--- What is expected ---
Which lines should be repeated? Exactly the one containing "a fixed factor." and every line after it through the end of the entries below.
+ + + + +
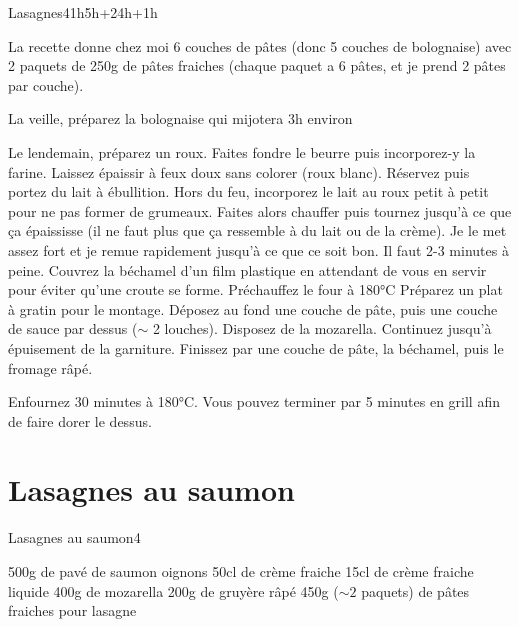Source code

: {\begin{recette}{Lasagnes}{4}{1h}{5h+24h+1h}
\begin{remarque}
La recette donne chez moi 6 couches de pâtes (donc 5 couches de bolognaise) avec 2 paquets de 250g de pâtes fraiches (chaque paquet a 6 pâtes, et je prend 2 pâtes par couche). 
\end{remarque}

\begin{preparation}
\etape La veille, préparez la bolognaise qui mijotera 3h environ

\etape Le lendemain, préparez un roux. Faites fondre le beurre puis incorporez-y la farine. Laissez épaissir à feux doux sans colorer (roux blanc).
\etape Réservez puis portez du lait à ébullition.
\etape Hors du feu, incorporez le lait au roux petit à petit pour ne pas former de grumeaux. 
\etape Faites alors chauffer puis tournez jusqu'à ce que ça épaississe (il ne faut plus que ça ressemble à du lait ou de la crème). Je le met assez fort et je remue rapidement jusqu'à ce que ce soit bon. Il faut 2-3 minutes à peine. 
\etape Couvrez la béchamel d'un film plastique en attendant de vous en servir pour éviter qu'une croute se forme.
\etape Préchauffez le four à 180°C
\etape Préparez un plat à gratin pour le montage. Déposez au fond une couche de pâte, puis une couche de sauce par dessus ($\sim$ 2 louches). 
Disposez de la mozarella. Continuez jusqu'à épuisement de la garniture. 
\etape Finissez par une couche de pâte, la béchamel, puis le fromage râpé. 
\end{preparation}

\begin{cuisson}
Enfournez 30 minutes à 180°C. Vous pouvez terminer par 5 minutes en grill afin de faire dorer le dessus.

\end{cuisson}
\end{recette}

\section{Lasagnes au saumon}
\begin{recette}{Lasagnes au saumon}{4}{}{}
\begin{ingredients}
\ingredient 500g de pavé de saumon
 oignons
\ingredient 50cl de crème fraiche
\ingredient 15cl de crème fraiche liquide
\ingredient 400g de mozarella
\ingredient 200g de gruyère râpé
\ingredient 450g ($\sim 2$ paquets) de pâtes fraiches pour lasagne
\end{ingredients}


\end{recette}}
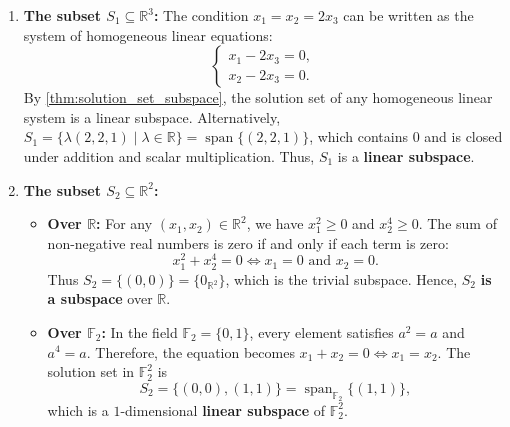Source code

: \begin{exercisesolution*}
\label{sol:verifying_subspaces_r_f2}
\begin{enumerate}[label=\textbf{(\alph*)}]
    \item \textbf{The subset $S_1 \subseteq \mathbb{R}^3$:}
    The condition $x_1 = x_2 = 2x_3$ can be written as the system of homogeneous linear equations:
    \[
    \begin{cases}
    x_1 - 2x_3 = 0, \\
    x_2 - 2x_3 = 0.
    \end{cases}
    \]
    By \cref{thm:solution_set_subspace}, the solution set of any homogeneous linear system is a linear subspace. Alternatively, $S_1 = \{\lambda(2, 2, 1) \mid \lambda \in \mathbb{R}\} = \operatorname{span}\{(2, 2, 1)\}$, which contains $0$ and is closed under addition and scalar multiplication. Thus, $S_1$ is a \textbf{linear subspace}.

    \item \textbf{The subset $S_2 \subseteq \mathbb{R}^2$:}
    \begin{itemize}
        \item \textbf{Over $\mathbb{R}$:} For any $(x_1, x_2) \in \mathbb{R}^2$, we have $x_1^2 \ge 0$ and $x_2^4 \ge 0$. The sum of non-negative real numbers is zero if and only if each term is zero:
        \[
        x_1^2 + x_2^4 = 0 \iff x_1 = 0 \text{ and } x_2 = 0.
        \]
        Thus $S_2 = \{(0, 0)\} = \{0_{\mathbb{R}^2}\}$, which is the trivial subspace. Hence, $S_2$ \textbf{is a subspace} over $\mathbb{R}$.
        \item \textbf{Over $\mathbb{F}_2$:} In the field $\mathbb{F}_2 = \{0, 1\}$, every element satisfies $a^2 = a$ and $a^4 = a$. Therefore, the equation becomes $x_1 + x_2 = 0 \iff x_1 = x_2$. The solution set in $\mathbb{F}_2^2$ is
        \[
        S_2 = \{(0, 0), (1, 1)\} = \operatorname{span}_{\mathbb{F}_2}\{(1, 1)\},
        \]
        which is a $1$-dimensional \textbf{linear subspace} of $\mathbb{F}_2^2$.
    \end{itemize}


\end{enumerate}
\end{exercisesolution*}
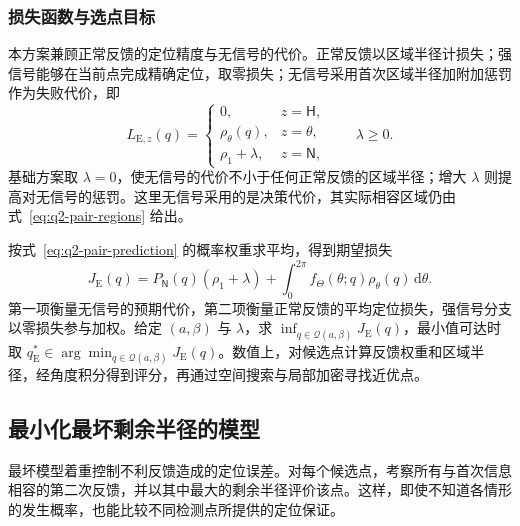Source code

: \documentclass[UTF8,a4paper,zihao=-4,fontset=none]{ctexart}
\begin{document}
\subsubsection{损失函数与选点目标}

本方案兼顾正常反馈的定位精度与无信号的代价。正常反馈以区域半径计损失；强信号能够在当前点完成精确定位，取零损失；无信号采用首次区域半径加附加惩罚作为失败代价，即
\begin{equation}
 L_{\mathrm E,z}(q)=
 \begin{cases}
 0,&z=\mathsf H,\\
 \rho_\theta(q),&z=\theta,\\
 \rho_1+\lambda,&z=\mathsf N,
 \end{cases}
 \qquad \lambda\ge0.
\label{eq:q2-pair-expected-loss}
\end{equation}
基础方案取 \(\lambda=0\)，使无信号的代价不小于任何正常反馈的区域半径；增大 \(\lambda\) 则提高对无信号的惩罚。这里无信号采用的是决策代价，其实际相容区域仍由式~\eqref{eq:q2-pair-regions} 给出。

按式~\eqref{eq:q2-pair-prediction} 的概率权重求平均，得到期望损失
\begin{equation}
 J_{\mathrm E}(q)
 =P_{\mathsf N}(q)(\rho_1+\lambda)
 +\int_0^{2\pi}f_\Theta(\theta;q)\rho_\theta(q)\,\mathrm d\theta.
\label{eq:q2-pair-expected-objective}
\end{equation}
第一项衡量无信号的预期代价，第二项衡量正常反馈的平均定位损失，强信号分支以零损失参与加权。给定 \((a,\beta)\) 与 \(\lambda\)，求 \(\inf_{q\in\mathcal Q(a,\beta)}J_{\mathrm E}(q)\)，最小值可达时取 \(q_{\mathrm E}^*\in\arg\min_{q\in\mathcal Q(a,\beta)}J_{\mathrm E}(q)\)。数值上，对候选点计算反馈权重和区域半径，经角度积分得到评分，再通过空间搜索与局部加密寻找近优点。

\subsection{最小化最坏剩余半径的模型}

最坏模型着重控制不利反馈造成的定位误差。对每个候选点，考察所有与首次信息相容的第二次反馈，并以其中最大的剩余半径评价该点。这样，即使不知道各情形的发生概率，也能比较不同检测点所提供的定位保证。
\end{document}
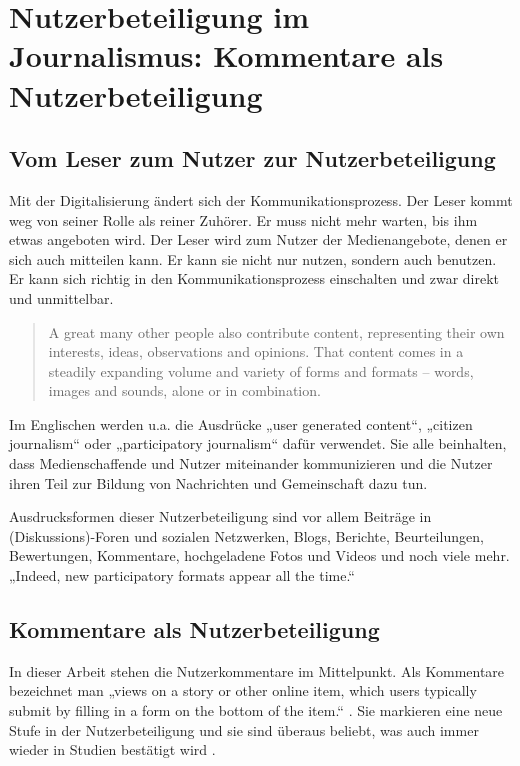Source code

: \chapter{Nutzerbeteiligung im Journalismus: Kommentare als Nutzerbeteiligung}
\label{kap:nutzerbeteiligung}

\section{Vom Leser zum Nutzer zur Nutzerbeteiligung}

Mit der Digitalisierung ändert sich der Kommunikationsprozess. Der Leser kommt
weg von seiner Rolle als reiner Zuhörer. Er muss nicht mehr warten, bis ihm
etwas angeboten wird. Der Leser wird zum Nutzer der Medienangebote, denen er
sich auch mitteilen kann. Er kann sie nicht nur nutzen, sondern auch benutzen.
Er kann sich richtig in den Kommunikationsprozess einschalten und zwar direkt
und unmittelbar.

\begin{quote}
\glqq A great many other people also contribute content, representing their own
interests, ideas, observations and opinions. That content comes in a steadily
expanding volume and variety of forms and formats – words, images and sounds,
alone or in combination.\grqq{} \autocite[S.~1]{participatory}
\end{quote}

Im Englischen werden u.a. die Ausdrücke „user generated content“, „citizen
journalism“ oder „participatory journalism“ \autocite[S.~2]{participatory} dafür
verwendet. Sie alle beinhalten, dass Medienschaffende und Nutzer miteinander
kommunizieren und die Nutzer ihren Teil zur Bildung von Nachrichten und
Gemeinschaft dazu tun.

Ausdrucksformen dieser Nutzerbeteiligung sind vor allem Beiträge in
(Diskussions)-Foren und sozialen Netzwerken, Blogs, Berichte, Beurteilungen,
Bewertungen, Kommentare, hochgeladene Fotos und Videos und noch viele mehr.
„Indeed, new participatory formats appear all the time.“ \autocite[S.~2 und
S.~17]{participatory}


\section{Kommentare als Nutzerbeteiligung}

In dieser Arbeit stehen die Nutzerkommentare im Mittelpunkt. Als Kommentare
bezeichnet man „views on a story or other online item, which users typically
submit by filling in a form on the bottom of the item.“
\autocite[S.~17]{participatory}.  Sie markieren eine neue Stufe in der
Nutzerbeteiligung und sie sind überaus beliebt, was auch immer wieder in Studien
bestätigt wird \autocite[S.~97, Punkt 2]{reich}.


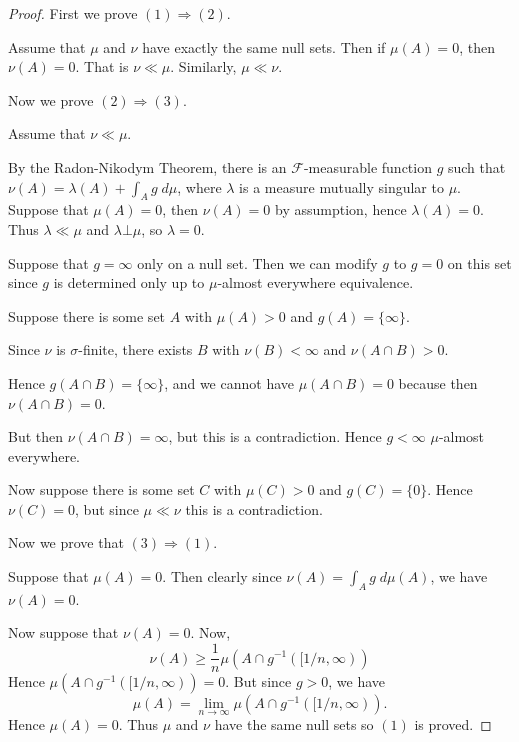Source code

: \documentclass{unswmaths}
\begin{document}
\begin{proof}
    First we prove $(1)\Rightarrow(2)$.
    
    Assume that $\mu$ and $\nu$ have exactly the same null sets. 
    Then if $\mu(A) = 0$, then $\nu(A) = 0$.
    That is $\nu \ll \mu$. Similarly, $\mu \ll \nu$.
    
    Now we prove $(2)\Rightarrow(3)$. 
    
    Assume that $\nu \ll \mu$. 
    
    By the Radon-Nikodym Theorem,
    there is an $\mathcal{F}$-measurable function $g$
    such that $\nu(A) = \lambda(A)+\int_A g\;d\mu$,
    where $\lambda$ is a measure mutually singular to $\mu$. Suppose
    that $\mu(A) = 0$, then $\nu(A) = 0$ by assumption, hence $\lambda(A) = 0$.
    Thus $\lambda \ll \mu$ and $\lambda \bot \mu$, so $\lambda = 0$.
    
    Suppose that $g = \infty$ only on a null set. Then we can modify
    $g$ to $g = 0$ on this set since $g$ is determined only up
    to $\mu$-almost everywhere equivalence.
    
    Suppose there is some set $A$ with $\mu(A) > 0$ and $g(A) = \{\infty\}$.
    
    Since $\nu$ is $\sigma$-finite, there exists $B$ with $\nu(B) < \infty$
    and $\nu(A\cap B) > 0$.
    
    Hence $g(A\cap B) = \{\infty\}$, and we cannot have $\mu(A\cap B) = 0$
    because then $\nu(A\cap B) = 0$.
    
    But then $\nu(A\cap B) = \infty$, but this is a contradiction.
    Hence $g < \infty$ $\mu$-almost everywhere.
    
    Now suppose there is some set $C$ with $\mu(C) > 0$
    and $g(C) = \{0\}$. Hence $\nu(C) = 0$, but since $\mu \ll \nu$
    this is a contradiction.
    
    Now we prove that $(3)\Rightarrow(1)$.
    
    Suppose that $\mu(A) = 0$. Then clearly since $\nu(A) = \int_A g\;d\mu(A)$,
    we have $\nu(A) = 0$.
    
    Now suppose that $\nu(A) = 0$. Now,
    \begin{equation*}
        \nu(A) \geq \frac{1}{n}\mu(A\cap g^{-1}([1/n,\infty))
    \end{equation*}
    Hence $\mu(A\cap g^{-1}([1/n,\infty)) = 0$. But since $g > 0$, we
    have 
    \begin{equation*}
        \mu(A) = \lim_{n\rightarrow\infty} \mu(A\cap g^{-1}([1/n,\infty)).
    \end{equation*}
    Hence $\mu(A) = 0$. Thus $\mu$ and $\nu$ have the same null 
    sets so $(1)$ is proved.
\end{proof}
\end{document}
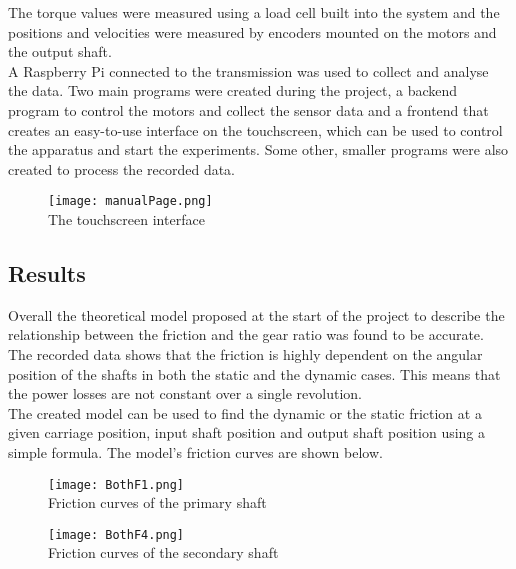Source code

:\documentclass[12pt]{article}
\begin{document}
The torque values were measured using a load cell built into the system and the positions and velocities were measured by encoders mounted on the motors and the output shaft.\\

A Raspberry Pi connected to the transmission was used to collect and analyse the data. Two main programs were created during the project, a backend program to control the motors and collect the sensor data and a frontend that creates an easy-to-use interface on the touchscreen, which can be used to control the apparatus and start the experiments. Some other, smaller programs were also created to process the recorded data.
\clearpage
\begin{figure}[h]
    \centering
    \texttt{[image: manualPage.png]}
    \\ The touchscreen interface
\end{figure}

\subsection*{Results}
Overall the theoretical model proposed at the start of the project to describe the relationship between the friction and the gear ratio was found to be accurate. The recorded data shows that the friction is highly dependent on the angular position of the shafts in both the static and the dynamic cases. This means that the power losses are not constant over a single revolution. \\

The created model can be used to find the dynamic or the static friction at a given carriage position, input shaft position and output shaft position using a simple formula. The model's friction curves are shown below.

\begin{figure}[!h]
    \centering
    \begin{minipage}{0.49\textwidth}       
         \texttt{[image: BothF1.png]}
         \centering
         \\Friction curves of the primary shaft
    \end{minipage}
    \begin{minipage}{0.49\textwidth}       
         \texttt{[image: BothF4.png]}
         \centering
         \\Friction curves of the secondary shaft
    \end{minipage}

\end{figure}
\end{document}
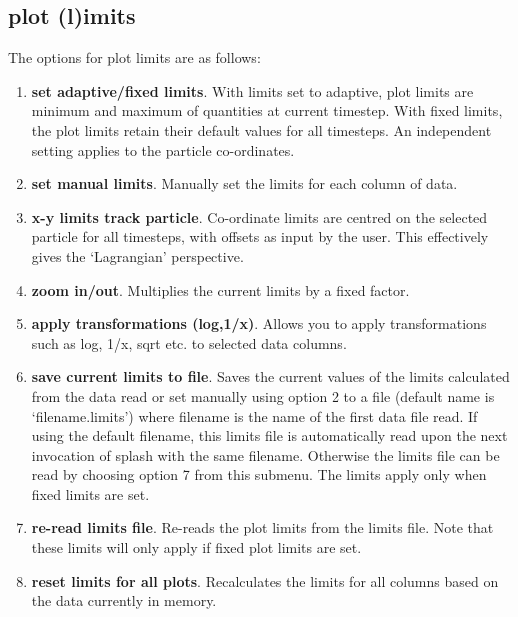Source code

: \documentclass[a4paper,11pt]{article}
\begin{document}
\subsection{plot (l)imits}
\label{sec:optionslimits}
 The options for plot limits are as follows:
\begin{enumerate}
\item \textbf{set adaptive/fixed limits}. With limits set to adaptive, plot
limits are minimum and maximum of quantities at current
timestep. With fixed limits, the plot limits retain their default values
for all timesteps. An independent setting applies to the particle co-ordinates.
\item \textbf{set manual limits}. Manually set the limits for each column of
data.
\item \textbf{x-y limits track particle}. Co-ordinate limits are centred on the
selected particle for all timesteps, with offsets as input by the user. This
effectively gives the `Lagrangian' perspective.
\item \textbf{zoom in/out}. Multiplies the current limits by a fixed factor.
\item \textbf{apply transformations (log,1/x)}. Allows you to apply transformations such as log, 1/x, sqrt
etc. to selected data columns.
\item \textbf{save current limits to file}. Saves the current values of the
limits calculated from the data read or set manually using option 2 to a
file (default name is `filename.limits') where filename is the name of the first data file
read. If using the default filename, this limits file is automatically read upon the next
invocation of splash with the same filename.
Otherwise the limits file can be read by choosing option 7 from this submenu. The limits apply
only when fixed limits are set.
\item \textbf{re-read limits file}. Re-reads the plot limits from the
limits file. Note that these limits will only apply if fixed plot limits are set.
\item \textbf{reset limits for all plots}. Recalculates the limits for all columns based on
the data currently in memory.
\end{enumerate}
\end{document}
+ + + + +
--- Exercise solution ---
\item \textbf{zoom in/out}. Multiplies the current limits by a fixed factor.
\item \textbf{apply transformations (log,1/x)}. Allows you to apply transformations such as log, 1/x, sqrt
etc. to selected data columns.
\item \textbf{save current limits to file}. Saves the current values of the
limits calculated from the data read or set manually using option 2 to a
file (default name is `filename.limits') where filename is the name of the first data file
read. If using the default filename, this limits file is automatically read upon the next
invocation of splash with the same filename.
Otherwise the limits file can be read by choosing option 7 from this submenu. The limits apply
only when fixed limits are set.
\item \textbf{re-read limits file}. Re-reads the plot limits from the
limits file. Note that these limits will only apply if fixed plot limits are set.
\item \textbf{reset limits for all plots}. Recalculates the limits for all columns based on
the data currently in memory.
\end{enumerate}
\end{document}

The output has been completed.